▸ **Instructions to follow**
Your response should be every line from the entries that includes the string "class".

▸ **Given information**
►
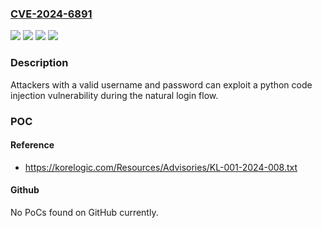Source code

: ### [CVE-2024-6891](https://cve.mitre.org/cgi-bin/cvename.cgi?name=CVE-2024-6891)
![](https://img.shields.io/static/v1?label=Product&message=Journyx%20(jtime)&color=blue)
![](https://img.shields.io/static/v1?label=Version&message=%3D%2011.5.4%20&color=brighgreen)
![](https://img.shields.io/static/v1?label=Vulnerability&message=CWE-94%20Improper%20Control%20of%20Generation%20of%20Code%20('Code%20Injection')&color=brighgreen)
![](https://img.shields.io/static/v1?label=Vulnerability&message=CWE-95%20Improper%20Neutralization%20of%20Directives%20in%20Dynamically%20Evaluated%20Code%20('Eval%20Injection')&color=brighgreen)

### Description

Attackers with a valid username and password can exploit a python code injection vulnerability during the natural login flow.

### POC

#### Reference
- https://korelogic.com/Resources/Advisories/KL-001-2024-008.txt

#### Github
No PoCs found on GitHub currently.

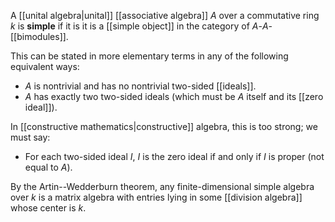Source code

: A [[unital algebra|unital]] [[associative algebra]] $A$ over a commutative ring $k$ is **simple** if it is it is a [[simple object]] in the category of $A$-$A$-[[bimodules]].

This can be stated in more elementary terms in any of the following equivalent ways:

*  $A$ is nontrivial and has no nontrivial two-sided [[ideals]].
*  $A$ has exactly two two-sided ideals (which must be $A$ itself and its [[zero ideal]]).

In [[constructive mathematics|constructive]] algebra, this is too strong; we must say:

*  For each two-sided ideal $I$, $I$ is the zero ideal if and only if $I$ is proper (not equal to $A$).

 By the Artin--Wedderburn theorem, any finite-dimensional simple algebra over $k$ is a matrix algebra with entries lying in some [[division algebra]] whose center is $k$.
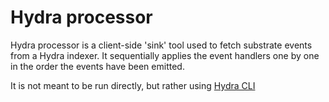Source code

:# Hydra processor

Hydra processor is a client-side 'sink' tool used to fetch substrate events from a Hydra indexer.
It sequentially applies the event handlers one by one in the order the events have been emitted.

It is not meant to be run directly, but rather using [Hydra CLI](./../hydra-cli/README.md)
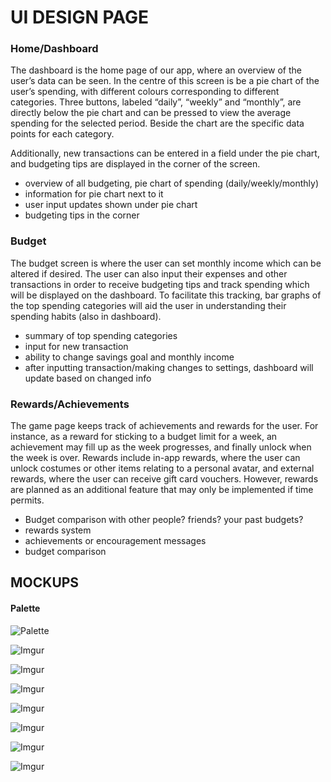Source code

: # UI DESIGN PAGE

### Home/Dashboard
The dashboard is the home page of our app, where an overview of the user’s data can be seen. In the centre of this screen is be a pie chart of the user’s spending, with different colours corresponding to different categories. Three buttons, labeled “daily”, “weekly” and “monthly”, are directly below the pie chart and can be pressed to view the average spending for the selected period. Beside the chart are the specific data points for each category.    

Additionally, new transactions can be entered in a field under the pie chart, and budgeting tips are displayed in the corner of the screen.   
- overview of all budgeting, pie chart of spending (daily/weekly/monthly)
- information for pie chart next to it
- user input updates shown under pie chart
- budgeting tips in the corner

### Budget
The budget screen is where the user can set monthly income which can be altered if desired. The user can also input their expenses and other transactions in order to receive budgeting tips and track spending which will be displayed on the dashboard. To facilitate this tracking, bar graphs of the top spending categories will aid the user in understanding their spending habits (also in dashboard).    

- summary of top spending categories
- input for new transaction
- ability to change savings goal and monthly income
- after inputting transaction/making changes to settings, dashboard will update based on changed info 

### Rewards/Achievements
The game page keeps track of achievements and rewards for the user. For instance, as a reward for sticking to a budget limit for a week, an achievement may fill up as the week progresses, and finally unlock when the week is over. Rewards include in-app rewards, where the user can unlock costumes or other items relating to a personal avatar, and external rewards, where the user can receive gift card vouchers. However, rewards are planned as an additional feature that may only be implemented if time permits.    
- Budget comparison with other people? friends? your past budgets?
- rewards system
- achievements or encouragement messages
- budget comparison

## MOCKUPS

#### Palette
![Palette](http://i.imgur.com/NdZUKV3.png)   

![Imgur](http://i.imgur.com/0K514uo.png)    

![Imgur](http://i.imgur.com/SrdZmJ3.jpg)    

![Imgur](http://i.imgur.com/SWGzgmM.jpg)

![Imgur](http://i.imgur.com/BHlAbJ5.jpg)   

![Imgur](http://i.imgur.com/4eyLbo6.jpg)   

![Imgur](http://i.imgur.com/d27Ki3n.png)   

![Imgur](http://i.imgur.com/9ZsKFHv.png)   
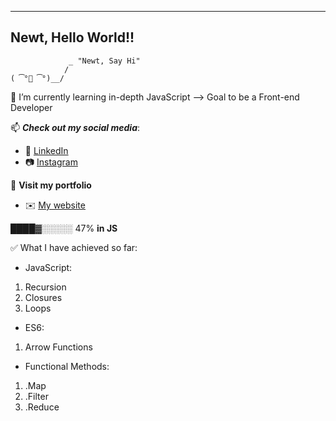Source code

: 

<!--
**newtvo/newtvo** is a ✨ _special_ ✨ repository because its `README.md` (this file) appears on your GitHub profile.
-->

----------------------------------------
Newt, Hello World!!
----------------------------------------
                 _ "Newt, Say Hi"
                / 
    ( ͡°👅 ͡°)__/

🌱 I’m currently learning in-depth JavaScript --> Goal to be a Front-end Developer

📫 **_Check out my social media_**: 
  - 🔗 [LinkedIn](https://www.linkedin.com/in/vo-nhut/)
  - 📷 [Instagram](https://www.instagram.com/_newtvo_/)
 
📃 **Visit my portfolio**
  - ✉️ [My website](http://tuhnov.dx.am/)
  
  
 ████▓░░░░░ 47%	 **in JS**
  
 ✅ What I have achieved so far:
  - JavaScript:
   1. Recursion
   2. Closures
   3. Loops
  - ES6:
   1. Arrow Functions
  - Functional Methods:
   1. .Map
   2. .Filter
   3. .Reduce
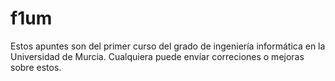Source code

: # f1um

Estos apuntes son del primer curso del grado de ingeniería informática en la Universidad de Murcia. Cualquiera puede envíar correciones o mejoras sobre estos.
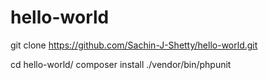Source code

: # hello-world

git clone https://github.com/Sachin-J-Shetty/hello-world.git

cd hello-world/
composer install
./vendor/bin/phpunit
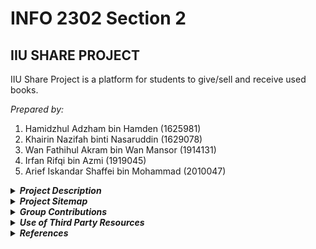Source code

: # INFO 2302 Section 2 #
## IIU SHARE PROJECT ##
IIU Share Project is a platform for students to give/sell and receive used books. 

_Prepared by:_ 

1. Hamidzhul Adzham bin Hamden (1625981)
2. Khairin Nazifah binti Nasaruddin (1629078)
3. Wan Fathihul Akram bin Wan Mansor (1914131)
4. Irfan Rifqi bin Azmi (1919045)
5. Arief Iskandar Shaffei bin Mohammad (2010047)  

<details>
<summary>
   <strong><i>Project Description</i></strong>
</summary>
<p>   The IIU Share Project is inspired by the problem of unused textbooks and printed materials being left around by IIUM students. Thus, this project is initiated to provide a platform for IIUM students to properly donate or sell their used reading materials to those who wanted them. Not only that, it also helps those who are looking for reading materials for their courses at a reasonable price or for free as it is a one stop center to look for used books and other printed materials. It is hoped that with the development of the platform, the problem would be solved and helped those who utilizes the platform.  </p>
<p>   To utilize the platform, students who want to sell or donate reading materials have to send required information to iiushare@webtech.com. The information, which includes book/material title, description, price, contact and an image will be uploaded by the admins to the website. Students who wish to have certain books or other printed materials can browse and buy them by contacting the owner of the book from the contact information displayed in the website. In short, the platform serves as an online catalogue of used books as well as other printed materials which enables the students to sell and look for their desired reading materials.</p>
</details>

<details>
   <summary>
      <strong><i>Project Sitemap </i></strong>
   </summary>
   
![Project Sitemap](/images/sitemap.jpg "IIU Share Project Sitemap")
</details>

<details>
   <summary>
      <strong><i>Group Contributions</i></strong>
   </summary>


Name | Contributions
------------ | -------------
Hamidzhul Adzham<br />1625981 | Hompage, Navigation bar<br />Javascript event handlers for modal boxes in Homepage
Khairin Nazifah<br />1629078 | Book catalogue page <br />Scroll back to top button <br />Uploading 6 books in the catalogue
Wan Fathihul Akram<br />1914131 | FAQ Page
Irfan Rifqi<br />1919045 | Feedback page, Thank you page
Arief Iskandar Shaffei<br />2010047 | Printed Materials Catalog
</details>

<details>
   <summary>
      <strong><i>Use of Third Party Resources</i></strong>
   </summary>


Web elements | Name | Use of third party resources and modifications (if any)  | Modifications (if any)
-------------------- | ----------------- | --------------------------- | --------------------------
Icon for search box in Homepage | Magnifying-glass.png | The icon used is taken from flaticon.com | The graphic was sized down
Graphic in Homepage | image1.png | The graphic is an image from cleanpng.com | None.
Modal boxes in Homepage when clicked | index.js | The codes was taken from w3schools.com | The script and style was separated
Phone icon in Feedback page | <i class="fas fa-phone-alt"></i> | The icon is taken from Font Awesome toolkit css file | None. 
Envelope icon in Feedback page | <i class="fas fa-envelope"></i> | The icon is taken from Font Awesome toolkit css file | None.
Home icon in Thank You page | <i class="fas fa-home"> | The icon is taken from Font Awesome toolkit css file | None.
IIUM logo for website logo in  header | Khairin Nazifah | The graphic is taken from hiclipart.com | The graphic is resized to an appropriate size.
Graphic in FAQ page | faq.icon.png | The graphic is an image taken from freepik.com | The graphic colour is edited to match the theme colour of the website.
</details>

<details>
   <summary>
      <strong><i>References</i></strong>
   </summary>
   
<p>Eastman1. Cleanpng. Retrieved from 14 November 2020 from https://www.cleanpng.com/png-educational-technology-e-learning-sharable-content-601781/  

Freepik. Flaticon. Retrieved from 22 November 2020 from https://www.flaticon.com/free-icon/magnifying-glass_46389?term=magnifying%20glass&page=1&position=58&related_item_id=46389  

Freepik. Freepik Vector. Retrieved 30 December 2020 from
https://www.freepik.com/free-vector/website-faq-section-user-help-desk-customer-support-frequently-asked-questions-problem-solution-quiz-game-confused-man-cartoon-character_11667041.html  

Font Awesome. (n.d.). Retrieved December 17, 2020, from https://fontawesome.com/how-to-use/on-the-web/setup/hosting-font-awesome-yourself  

Font Awesome 5 Introduction. (n.d.). Retrieved December 20, 2020, from https://www.w3schools.com/icons/fontawesome5_intro.asp  

Hiclipart. (n.d.). Retrieved 29 November 2020 from https://www.hiclipart.com/free-transparent-background-png-clipart-csqjw  

w3schools.com. Retrieved from 29 December 2020 from https://www.w3schools.com/howto/howto_css_modals.asp
</p>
◄
▸ **Response to this task**
Phone icon in Feedback page | <i class="fas fa-phone-alt"></i> | The icon is taken from Font Awesome toolkit css file | None. 
Envelope icon in Feedback page | <i class="fas fa-envelope"></i> | The icon is taken from Font Awesome toolkit css file | None.
Home icon in Thank You page | <i class="fas fa-home"> | The icon is taken from Font Awesome toolkit css file | None.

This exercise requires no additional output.